60 ans après l’« affaire Softenon », où une famille met fin à la vie de son bébé, née sans bras suite à l’absorption du Softenon

Début novembre 1962, une famille est jugée devant la cour d’assises de Liège après la mort d’un bébé de neuf jours. Carine n’avait pas de bras à la naissance, car sa mère avait pris le médicament Softenon pendant sa grossesse. « Sa vie aurait été un enfer, alors elle devait mourir. » La famille, qui a ôté la vie du bébé, a été acquittée.

Thomas Longrie
Procès du Softenon
The accused in the Softenon case: Doctor Casters, Mrs Monique Coipel, Mrs Yerna, M. Vandeputte, Mrs.
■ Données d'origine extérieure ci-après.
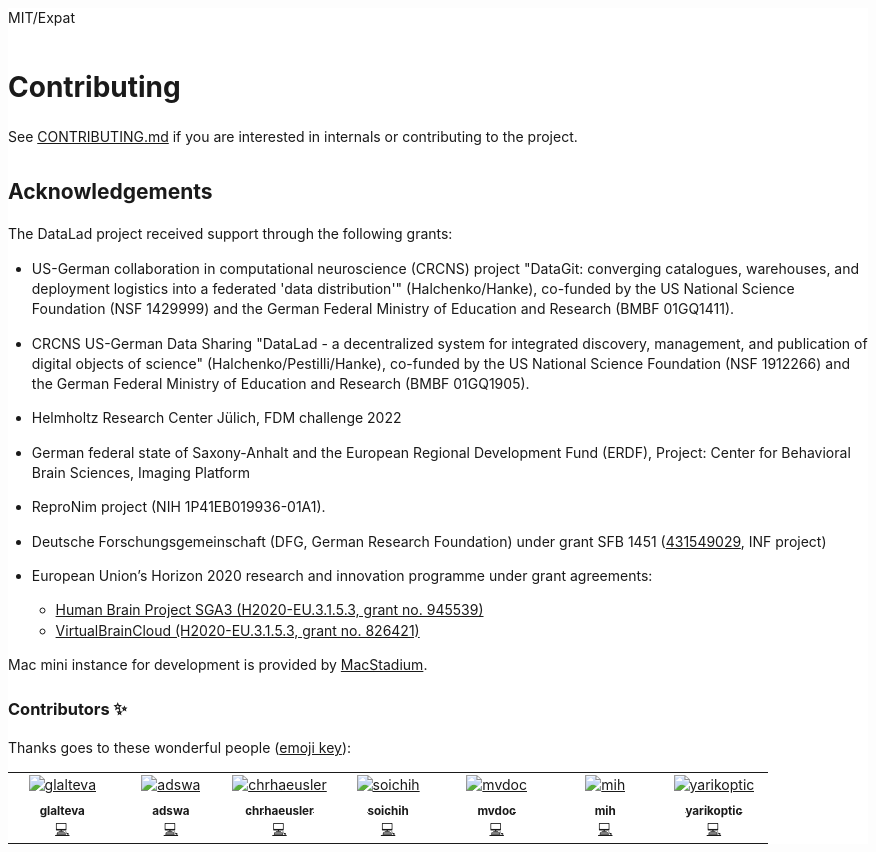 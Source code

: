 MIT/Expat


# Contributing

See [CONTRIBUTING.md](CONTRIBUTING.md) if you are interested in internals or
contributing to the project.

## Acknowledgements

The DataLad project received support through the following grants:

- US-German collaboration in computational neuroscience (CRCNS) project
  "DataGit: converging catalogues, warehouses, and deployment logistics into a
  federated 'data distribution'" (Halchenko/Hanke), co-funded by the US National
  Science Foundation (NSF 1429999) and the German Federal Ministry of
  Education and Research (BMBF 01GQ1411).

- CRCNS US-German Data Sharing "DataLad - a decentralized system for integrated
  discovery, management, and publication of digital objects of science"
  (Halchenko/Pestilli/Hanke), co-funded by the US National Science Foundation
  (NSF 1912266) and the German Federal Ministry of Education and Research
  (BMBF 01GQ1905).

- Helmholtz Research Center Jülich, FDM challenge 2022

- German federal state of Saxony-Anhalt and the European Regional Development
  Fund (ERDF), Project: Center for Behavioral Brain Sciences, Imaging Platform

- ReproNim project (NIH 1P41EB019936-01A1).

- Deutsche Forschungsgemeinschaft (DFG, German Research Foundation) under grant
  SFB 1451 ([431549029](https://gepris.dfg.de/gepris/projekt/431549029),
  INF project)

- European Union’s Horizon 2020 research and innovation programme under grant
  agreements:
  - [Human Brain Project SGA3 (H2020-EU.3.1.5.3, grant no. 945539)](https://cordis.europa.eu/project/id/945539)
  - [VirtualBrainCloud (H2020-EU.3.1.5.3, grant no. 826421)](https://cordis.europa.eu/project/id/826421)

Mac mini instance for development is provided by
[MacStadium](https://www.macstadium.com/).


### Contributors ✨

Thanks goes to these wonderful people ([emoji key](https://allcontributors.org/docs/en/emoji-key)):




<table>
  <tbody>
    <tr>
      <td align="center" valign="top" width="14.28%"><a href="https://github.com/glalteva"><img src="https://avatars2.githubusercontent.com/u/14296143?v=4?s=100" width="100px;" alt="glalteva"/><br /><sub><b>glalteva</b></sub></a><br /><a href="https://github.com/datalad/datalad/commits?author=glalteva" title="Code">💻</a></td>
      <td align="center" valign="top" width="14.28%"><a href="https://github.com/adswa"><img src="https://avatars1.githubusercontent.com/u/29738718?v=4?s=100" width="100px;" alt="adswa"/><br /><sub><b>adswa</b></sub></a><br /><a href="https://github.com/datalad/datalad/commits?author=adswa" title="Code">💻</a></td>
      <td align="center" valign="top" width="14.28%"><a href="https://github.com/chrhaeusler"><img src="https://avatars0.githubusercontent.com/u/8115807?v=4?s=100" width="100px;" alt="chrhaeusler"/><br /><sub><b>chrhaeusler</b></sub></a><br /><a href="https://github.com/datalad/datalad/commits?author=chrhaeusler" title="Code">💻</a></td>
      <td align="center" valign="top" width="14.28%"><a href="https://github.com/soichih"><img src="https://avatars3.githubusercontent.com/u/923896?v=4?s=100" width="100px;" alt="soichih"/><br /><sub><b>soichih</b></sub></a><br /><a href="https://github.com/datalad/datalad/commits?author=soichih" title="Code">💻</a></td>
      <td align="center" valign="top" width="14.28%"><a href="https://github.com/mvdoc"><img src="https://avatars1.githubusercontent.com/u/6150554?v=4?s=100" width="100px;" alt="mvdoc"/><br /><sub><b>mvdoc</b></sub></a><br /><a href="https://github.com/datalad/datalad/commits?author=mvdoc" title="Code">💻</a></td>
      <td align="center" valign="top" width="14.28%"><a href="https://github.com/mih"><img src="https://avatars1.githubusercontent.com/u/136479?v=4?s=100" width="100px;" alt="mih"/><br /><sub><b>mih</b></sub></a><br /><a href="https://github.com/datalad/datalad/commits?author=mih" title="Code">💻</a></td>
      <td align="center" valign="top" width="14.28%"><a href="https://github.com/yarikoptic"><img src="https://avatars3.githubusercontent.com/u/39889?v=4?s=100" width="100px;" alt="yarikoptic"/><br /><sub><b>yarikoptic</b></sub></a><br /><a href="https://github.com/datalad/datalad/commits?author=yarikoptic" title="Code">💻</a></td>
    </tr>
    <tr> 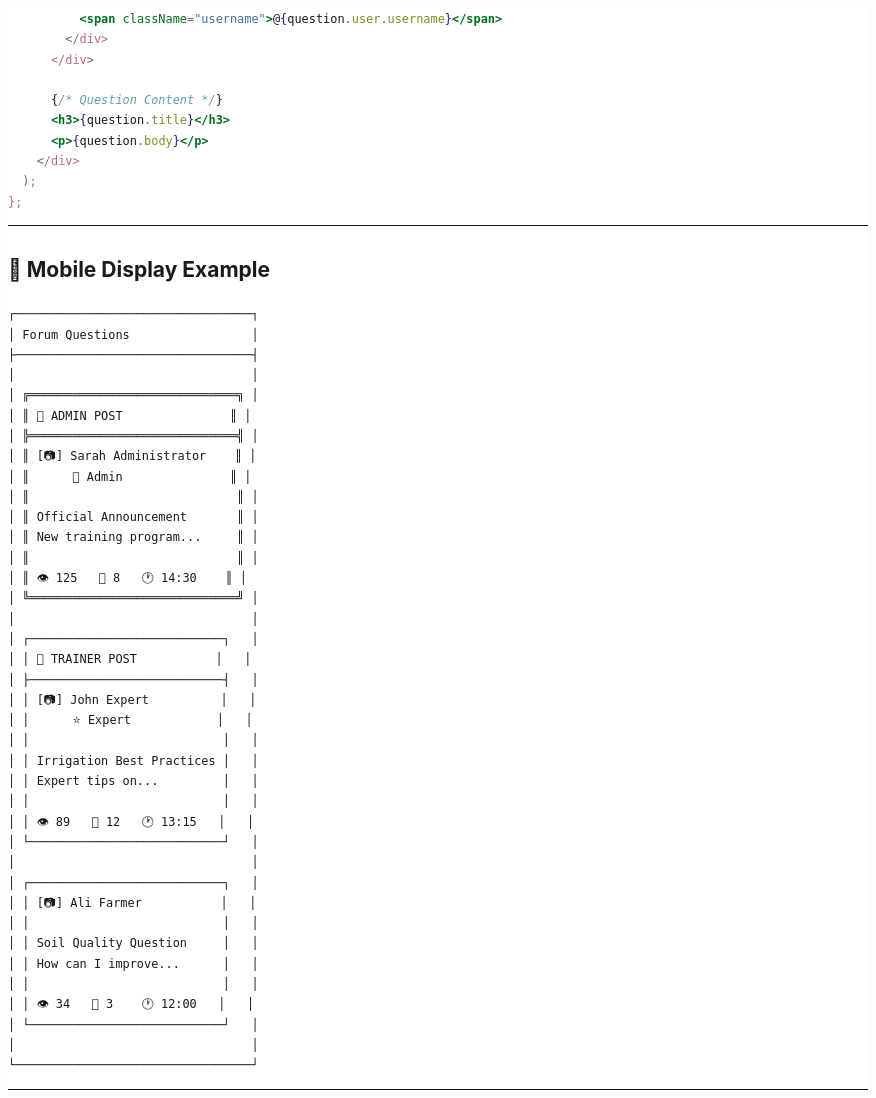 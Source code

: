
 ```jsx
          <span className="username">@{question.user.username}</span>
        </div>
      </div>

      {/* Question Content */}
      <h3>{question.title}</h3>
      <p>{question.body}</p>
    </div>
  );
};
```

---

## 📱 Mobile Display Example

```
┌─────────────────────────────────┐
│ Forum Questions                 │
├─────────────────────────────────┤
│                                 │
│ ╔═════════════════════════════╗ │
│ ║ 🔴 ADMIN POST               ║ │
│ ╠═════════════════════════════╣ │
│ ║ [📷] Sarah Administrator    ║ │
│ ║      👑 Admin               ║ │
│ ║                             ║ │
│ ║ Official Announcement       ║ │
│ ║ New training program...     ║ │
│ ║                             ║ │
│ ║ 👁️ 125   💬 8   🕐 14:30    ║ │
│ ╚═════════════════════════════╝ │
│                                 │
│ ┌───────────────────────────┐   │
│ │ 🔵 TRAINER POST           │   │
│ ├───────────────────────────┤   │
│ │ [📷] John Expert          │   │
│ │      ⭐ Expert            │   │
│ │                           │   │
│ │ Irrigation Best Practices │   │
│ │ Expert tips on...         │   │
│ │                           │   │
│ │ 👁️ 89   💬 12   🕐 13:15   │   │
│ └───────────────────────────┘   │
│                                 │
│ ┌───────────────────────────┐   │
│ │ [📷] Ali Farmer           │   │
│ │                           │   │
│ │ Soil Quality Question     │   │
│ │ How can I improve...      │   │
│ │                           │   │
│ │ 👁️ 34   💬 3    🕐 12:00   │   │
│ └───────────────────────────┘   │
│                                 │
└─────────────────────────────────┘
```

--- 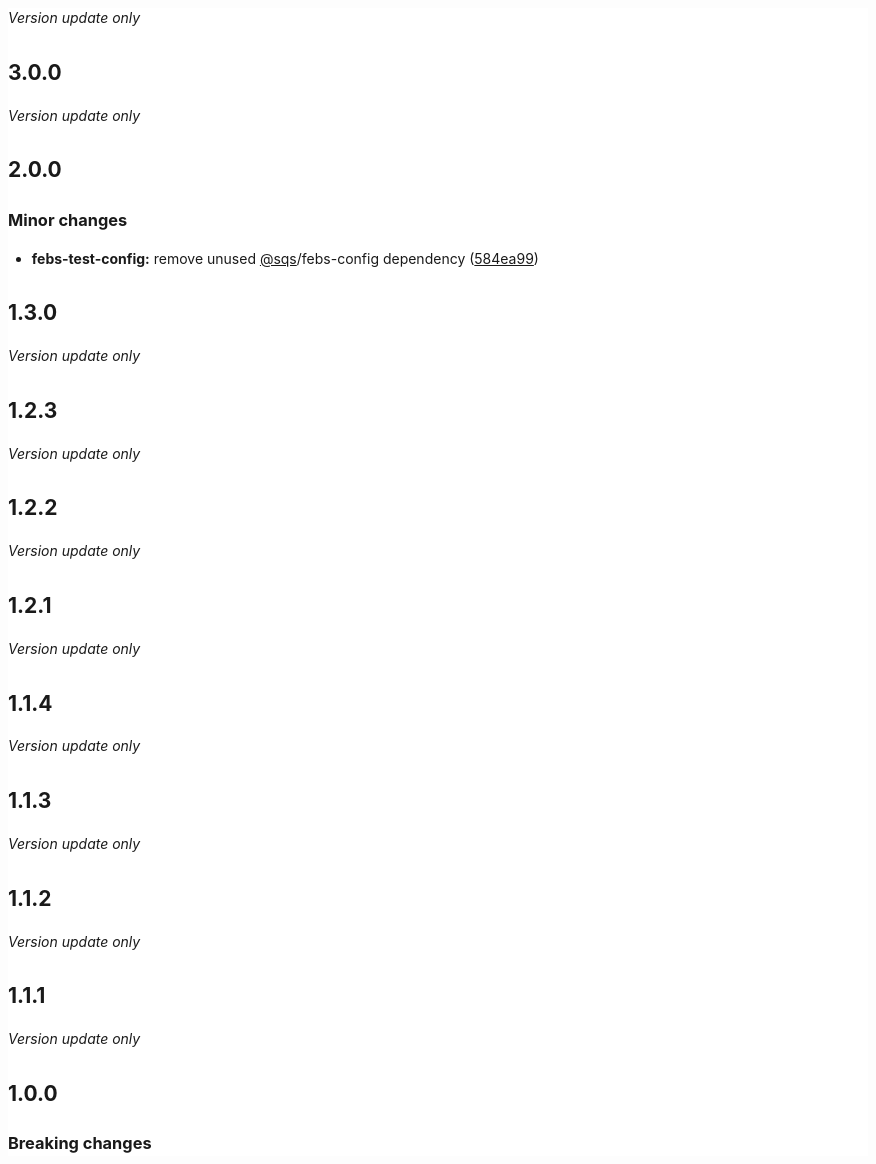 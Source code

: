 _Version update only_

## 3.0.0

_Version update only_

## 2.0.0

### Minor changes

- **febs-test-config:** remove unused [@sqs](https://code.squarespace.net/sqs)/febs-config dependency ([584ea99](https://code.squarespace.net/projects/WEBM/repos/febs/commits/584ea99))

## 1.3.0

_Version update only_

## 1.2.3

_Version update only_

## 1.2.2

_Version update only_

## 1.2.1

_Version update only_

## 1.1.4

_Version update only_

## 1.1.3

_Version update only_

## 1.1.2

_Version update only_

## 1.1.1

_Version update only_

## 1.0.0

### Breaking changes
Suzanne Coipel. (BELGA ARCHIVES) ©Belga

Elle s’en souvient encore. Comme si c’était hier, ou presque. Malgré ses 93 printemps, elle n’oubliera jamais ce procès qui s’est ouvert devant les assises de Liège au début novembre 1962. Sans aucun doute l’une des affaires les plus retentissantes de l’époque : celle de la famille Vandeput-Coïpel, qui a mis fin à la vie de leur bébé, né sans bras suite à l’absorption de thalidomide, un nouveau calmant apparu sur le marché belge sous le nom de Softenon et qui, dans toute l’Europe, causa de très graves malformations aux fœtus des femmes enceintes à qui on l’avait prescrit. Celles-ci ont donné naissance à des enfants lourdement handicapés.